STORED DATA: Begin

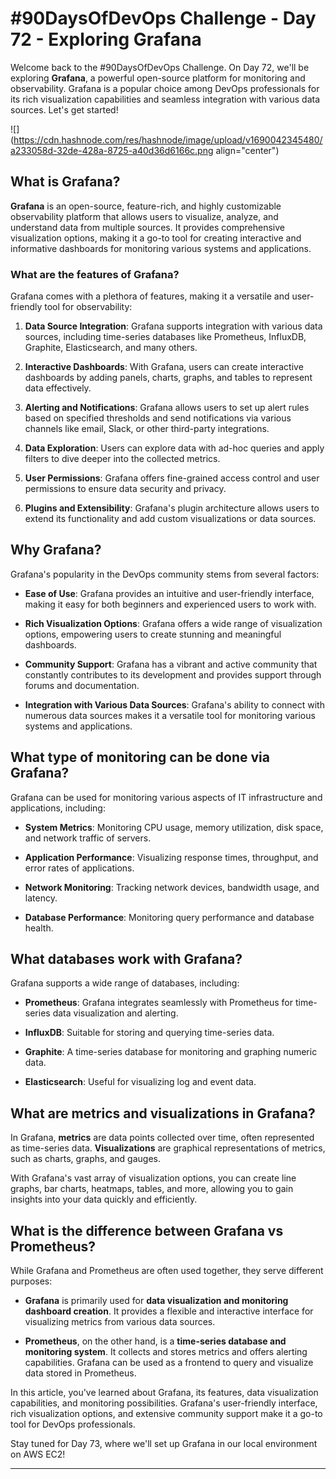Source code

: # #90DaysOfDevOps Challenge - Day 72 - Exploring Grafana

Welcome back to the #90DaysOfDevOps Challenge. On Day 72, we'll be exploring **Grafana**, a powerful open-source platform for monitoring and observability. Grafana is a popular choice among DevOps professionals for its rich visualization capabilities and seamless integration with various data sources. Let's get started!

![](https://cdn.hashnode.com/res/hashnode/image/upload/v1690042345480/a233058d-32de-428a-8725-a40d36d6166c.png align="center")

## What is Grafana?

**Grafana** is an open-source, feature-rich, and highly customizable observability platform that allows users to visualize, analyze, and understand data from multiple sources. It provides comprehensive visualization options, making it a go-to tool for creating interactive and informative dashboards for monitoring various systems and applications.

### What are the features of Grafana?

Grafana comes with a plethora of features, making it a versatile and user-friendly tool for observability:

1. **Data Source Integration**: Grafana supports integration with various data sources, including time-series databases like Prometheus, InfluxDB, Graphite, Elasticsearch, and many others.
    
2. **Interactive Dashboards**: With Grafana, users can create interactive dashboards by adding panels, charts, graphs, and tables to represent data effectively.
    
3. **Alerting and Notifications**: Grafana allows users to set up alert rules based on specified thresholds and send notifications via various channels like email, Slack, or other third-party integrations.
    
4. **Data Exploration**: Users can explore data with ad-hoc queries and apply filters to dive deeper into the collected metrics.
    
5. **User Permissions**: Grafana offers fine-grained access control and user permissions to ensure data security and privacy.
    
6. **Plugins and Extensibility**: Grafana's plugin architecture allows users to extend its functionality and add custom visualizations or data sources.
    

## Why Grafana?

Grafana's popularity in the DevOps community stems from several factors:

* **Ease of Use**: Grafana provides an intuitive and user-friendly interface, making it easy for both beginners and experienced users to work with.
    
* **Rich Visualization Options**: Grafana offers a wide range of visualization options, empowering users to create stunning and meaningful dashboards.
    
* **Community Support**: Grafana has a vibrant and active community that constantly contributes to its development and provides support through forums and documentation.
    
* **Integration with Various Data Sources**: Grafana's ability to connect with numerous data sources makes it a versatile tool for monitoring various systems and applications.
    

## What type of monitoring can be done via Grafana?

Grafana can be used for monitoring various aspects of IT infrastructure and applications, including:

* **System Metrics**: Monitoring CPU usage, memory utilization, disk space, and network traffic of servers.
    
* **Application Performance**: Visualizing response times, throughput, and error rates of applications.
    
* **Network Monitoring**: Tracking network devices, bandwidth usage, and latency.
    
* **Database Performance**: Monitoring query performance and database health.
    

## What databases work with Grafana?

Grafana supports a wide range of databases, including:

* **Prometheus**: Grafana integrates seamlessly with Prometheus for time-series data visualization and alerting.
    
* **InfluxDB**: Suitable for storing and querying time-series data.
    
* **Graphite**: A time-series database for monitoring and graphing numeric data.
    
* **Elasticsearch**: Useful for visualizing log and event data.
    

## What are metrics and visualizations in Grafana?

In Grafana, **metrics** are data points collected over time, often represented as time-series data. **Visualizations** are graphical representations of metrics, such as charts, graphs, and gauges.

With Grafana's vast array of visualization options, you can create line graphs, bar charts, heatmaps, tables, and more, allowing you to gain insights into your data quickly and efficiently.

## What is the difference between Grafana vs Prometheus?

While Grafana and Prometheus are often used together, they serve different purposes:

* **Grafana** is primarily used for **data visualization and monitoring dashboard creation**. It provides a flexible and interactive interface for visualizing metrics from various data sources.
    
* **Prometheus**, on the other hand, is a **time-series database and monitoring system**. It collects and stores metrics and offers alerting capabilities. Grafana can be used as a frontend to query and visualize data stored in Prometheus.
    

In this article, you've learned about Grafana, its features, data visualization capabilities, and monitoring possibilities. Grafana's user-friendly interface, rich visualization options, and extensive community support make it a go-to tool for DevOps professionals.

Stay tuned for Day 73, where we'll set up Grafana in our local environment on AWS EC2!

---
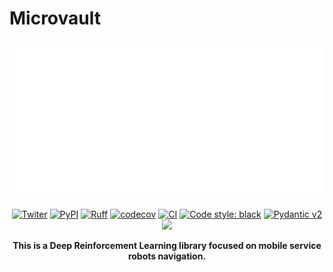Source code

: # Microvault

<p align="center">
  <img src="data/img.png" alt="MicroVault">
</p>

<p align="center">
  <a href="https://twitter.com/Microvault_"><img alt="Twiter" src="https://img.shields.io/badge/microvault-twiter-blue"></a>
  <a href="https://pypi.org/project/microvault/"><img alt="PyPI" src="https://img.shields.io/pypi/v/microvault"></a>
  <a href="https://github.com/astral-sh/ruff"><img alt="Ruff" src="https://img.shields.io/endpoint?url=https://raw.githubusercontent.com/astral-sh/ruff/main/assets/badge/v2.json"></a>
  <a href="https://codecov.io/gh/microvault/microvault"><img alt="codecov" src="https://codecov.io/gh/microvault/microvault/graph/badge.svg?token=WRTOBP06AW"></a>
  <a href="https://github.com/microvault/microvault/actions/workflows/main.yaml"><img alt="CI" src="https://github.com/microvault/microvault/actions/workflows/main.yaml/badge.svg"></a>
  <a href="https://github.com/psf/black"><img alt="Code style: black" src="https://img.shields.io/badge/code%20style-black-000000.svg"></a>
  <a href="https://pydantic.dev"><img alt="Pydantic v2" src="https://img.shields.io/endpoint?url=https://raw.githubusercontent.com/pydantic/pydantic/main/docs/badge/v2.json"></a>
<a href="https://codeclimate.com/github/microvault/microvault/maintainability"><img src="https://api.codeclimate.com/v1/badges/f121e3b57214eac38280/maintainability" /></a>

</p>

<div align="center">

**This is a Deep Reinforcement Learning library focused on mobile service robots navigation.**

</div>
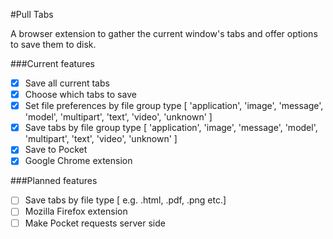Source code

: #Pull Tabs

A browser extension to gather the current window's
tabs and offer options to save them to disk.

###Current features
- [x] Save all current tabs
- [x] Choose which tabs to save
- [x] Set file preferences by file group type [ 'application', 'image', 'message', 'model', 'multipart', 'text', 'video', 'unknown' ]
- [x] Save tabs by file group type [ 'application', 'image', 'message', 'model', 'multipart', 'text', 'video', 'unknown' ]
- [x] Save to Pocket
- [x] Google Chrome extension

###Planned features
- [ ] Save tabs by file type [ e.g. .html, .pdf, .png etc.]
- [ ] Mozilla Firefox extension
- [ ] Make Pocket requests server side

STORED DATA: End

WHAT TO WORK ON
Find "- [ ] Mozilla Firefox extension" in the records above. Repeat its line and every later line exactly, through the last one.

RESPONSE TO THIS TASK
- [ ] Mozilla Firefox extension
- [ ] Make Pocket requests server side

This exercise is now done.